Show every line in the material below in which the string "align" appears.

------ DATASET EXCERPTS

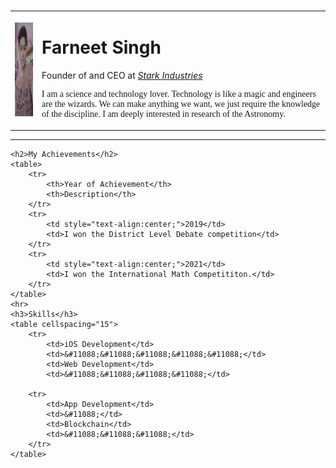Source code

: 
<html lang="en">

<head>
    <meta charset="UTF-8">
    <meta http-equiv="X-UA-Compatible" content="IE=edge">
    <meta name="viewport" content="width=device-width, initial-scale=1.0">
 
</head>

<body>
    <table>
        <tr>
            <br>
            <td><img src="20220810_153917.jpg" alt="Your photo" height="150"></td>
            <td>
                <h1>Farneet Singh</h1>
                <p>Founder of and CEO at <a href="Stark Industies.html"><i>Stark Industries</i></a></p>
                <p style="font-family: 'Times New Roman';">I am a science and technology lover. Technology is like a
                    magic and engineers are the wizards. We can make anything we want, we just require the knowledge of
                    the discipline. I am deeply interested in research of the Astronomy.
                   </p>
            </td>
        </tr>
    </table>
    <hr>

    <h2>My Achievements</h2>
    <table>
        <tr>
            <th>Year of Achievement</th>
            <th>Description</th>
        </tr>
        <tr>
            <td style="text-align:center;">2019</td>
            <td>I won the District Level Debate competition</td>
        </tr>
        <tr>
            <td style="text-align:center;">2021</td>
            <td>I won the International Math Competititon.</td>
        </tr>
    </table>
    <hr>
    <h3>Skills</h3>
    <table cellspacing="15">
        <tr>
            <td>iOS Development</td>
            <td>&#11088;&#11088;&#11088;&#11088;&#11088;</td>
            <td>Web Development</td>
            <td>&#11088;&#11088;&#11088;&#11088;</td>
        
        <tr>
            <td>App Development</td>
            <td>&#11088;</td>
            <td>Blockchain</td>
            <td>&#11088;&#11088;&#11088;</td>
        </tr>
    </table>
</body>

</html>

------------

■ **ANSWER SPACE**
            <td style="text-align:center;">2019</td>
            <td style="text-align:center;">2021</td>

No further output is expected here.